I try to think of the questions I asked in Cancer Dad’s appointments, try to think of the information the people who I should have insisted be at this appointment with me would want to know. He mentions surgery, and uses the phrase ‘cutting it out’, which, frankly, when I’d prepared for a three-minute meeting where they’d just gently chastise me for even wasting their time by showing up, is not something I’d really anticipated. I forgive him, though, because he answers my same questions three or four times when, rather than listening, I keep looking out of the window and letting my thoughts bang against the opposite brick wing of the hospital. 
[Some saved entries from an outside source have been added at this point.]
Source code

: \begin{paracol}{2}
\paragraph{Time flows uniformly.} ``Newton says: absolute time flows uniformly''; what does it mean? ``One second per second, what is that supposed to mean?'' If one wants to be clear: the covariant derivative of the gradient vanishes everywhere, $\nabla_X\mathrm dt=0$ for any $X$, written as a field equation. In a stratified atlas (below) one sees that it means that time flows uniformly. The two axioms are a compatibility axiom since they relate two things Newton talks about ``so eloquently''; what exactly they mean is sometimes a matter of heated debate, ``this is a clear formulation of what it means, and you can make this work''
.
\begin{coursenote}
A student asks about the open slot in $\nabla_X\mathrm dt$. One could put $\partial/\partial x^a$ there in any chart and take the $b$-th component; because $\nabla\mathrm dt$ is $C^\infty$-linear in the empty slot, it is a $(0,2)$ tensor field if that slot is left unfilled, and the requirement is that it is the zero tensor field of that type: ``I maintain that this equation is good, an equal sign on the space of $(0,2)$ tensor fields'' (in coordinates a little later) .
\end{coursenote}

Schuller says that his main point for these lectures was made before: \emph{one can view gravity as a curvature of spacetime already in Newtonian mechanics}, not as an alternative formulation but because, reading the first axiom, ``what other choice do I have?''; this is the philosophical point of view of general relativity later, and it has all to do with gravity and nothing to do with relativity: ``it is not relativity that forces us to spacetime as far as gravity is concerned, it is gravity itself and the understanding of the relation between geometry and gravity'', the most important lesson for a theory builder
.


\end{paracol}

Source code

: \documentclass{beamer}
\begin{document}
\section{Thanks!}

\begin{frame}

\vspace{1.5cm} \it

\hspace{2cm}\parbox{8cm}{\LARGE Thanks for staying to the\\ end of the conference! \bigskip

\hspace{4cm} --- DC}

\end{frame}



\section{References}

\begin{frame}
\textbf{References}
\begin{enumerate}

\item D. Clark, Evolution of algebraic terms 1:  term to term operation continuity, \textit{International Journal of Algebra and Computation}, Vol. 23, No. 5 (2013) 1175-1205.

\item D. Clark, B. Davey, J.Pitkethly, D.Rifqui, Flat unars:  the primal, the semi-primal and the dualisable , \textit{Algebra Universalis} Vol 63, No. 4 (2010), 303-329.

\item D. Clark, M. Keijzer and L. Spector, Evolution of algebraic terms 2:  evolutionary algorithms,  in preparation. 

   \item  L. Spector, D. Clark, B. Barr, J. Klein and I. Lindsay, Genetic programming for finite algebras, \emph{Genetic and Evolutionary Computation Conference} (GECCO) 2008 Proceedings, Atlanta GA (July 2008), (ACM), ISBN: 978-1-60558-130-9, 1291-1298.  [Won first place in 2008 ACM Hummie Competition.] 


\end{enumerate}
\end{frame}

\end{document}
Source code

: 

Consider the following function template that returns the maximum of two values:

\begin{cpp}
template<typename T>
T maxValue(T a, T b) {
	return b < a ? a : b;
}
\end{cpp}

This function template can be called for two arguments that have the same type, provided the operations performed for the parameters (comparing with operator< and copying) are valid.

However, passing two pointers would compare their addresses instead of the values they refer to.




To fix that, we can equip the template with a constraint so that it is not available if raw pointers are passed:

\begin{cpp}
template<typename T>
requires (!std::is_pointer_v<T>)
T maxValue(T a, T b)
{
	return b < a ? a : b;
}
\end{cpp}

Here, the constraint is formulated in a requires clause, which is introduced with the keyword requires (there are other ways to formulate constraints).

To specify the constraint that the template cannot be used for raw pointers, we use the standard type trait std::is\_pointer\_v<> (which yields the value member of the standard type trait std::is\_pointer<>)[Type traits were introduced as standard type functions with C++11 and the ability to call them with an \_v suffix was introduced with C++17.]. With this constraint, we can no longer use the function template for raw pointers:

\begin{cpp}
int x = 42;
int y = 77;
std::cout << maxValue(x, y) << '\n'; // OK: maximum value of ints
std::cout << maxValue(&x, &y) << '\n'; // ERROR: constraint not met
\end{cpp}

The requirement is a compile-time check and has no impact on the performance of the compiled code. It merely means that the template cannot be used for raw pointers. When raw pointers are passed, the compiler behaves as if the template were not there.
When I get back home my mother is there, playing with the baby, and she and I try to hammer this diagnosis into some kind of acceptable development. I tell her that I’m jealous of Cancer Dad for getting all the way to see his children grown up, happy, settled, with children of their own. How lucky he was. She reminds me of a summer cocktail party on their RAF base that he’d taken her to when she was pregnant with my eldest sister; how by Christmas he was the only man from that party still alive. He had plenty of tastes of early mortality, thanks very much. 

Shortly afterwards, the neurologist in the family gives me a call, all the way from Australia, and uses my favourite tone: no-nonsense, factual, conversational. He describes the blood vessel cluster as simply a kind of birthmark, and when my sister hisses in the background ‘a birthmark that could kill you’, I’m utterly reassured, knowing that she can read his body language and see the joke is OK. 

When she hears that one potential treatment is glueing the grape-cluster of vessels, my sister offers to post me a glue gun for Christmas. I’ll just have to trust my brain to behave in the meantime.

‘You must be a nightmare to live with.’ 

I blink at the woman next to me, thinking a) I beg your pardon? and b) how the hell did you know that? 

It takes me a moment, fighting through feverish memory-resets and the ceramic echoing-ringing-ears of this flu-ish bug, to remember we were halfway through talking about this flu-ish bug, the same one that she had had, the one that hangs around for two weeks, she tells me. She was, she says. I totally am, I think. I laugh harder than I have in days, blushing at how truly nightmarish I am at the moment, and hoping desperately that this laughter doesn’t tip me over the edge into actual vomiting because I have to come here every week for at least two more months, or whenever the older two kids can swim without armbands, whichever comes first. 

I’ve been thinking recently about this piece on Nora Ephron’s way of befriending people, and have been kicking myself for still not having my business cards made, months after I’d had them designed. The number of times I’ve wanted to platonically ask someone out, and lacked the props, in both senses of the word. 

But this dizziness, this nausea, this need to grind my teeth together so I don’t fall forwards from the narrow bench while we watch the children swim back and forth together, turns out is all I needed to swallow my self-consciousness. Right at the start of the lesson I start talking to this woman - who, let’s face it, next to my sticking-up hair (napped next to the baby) and my smudged eyeliner (sweats) and my face like a haunted bag of tiling grout, is waaaaay out of my friendship league today - and end up wishing again that I’d got my business cards printed up already, because, to lie down with a passive-aggressive groan and a Berocca-stained old blanket in Patrick Bateman’s shadow, they might be the most impressive thing about me right now.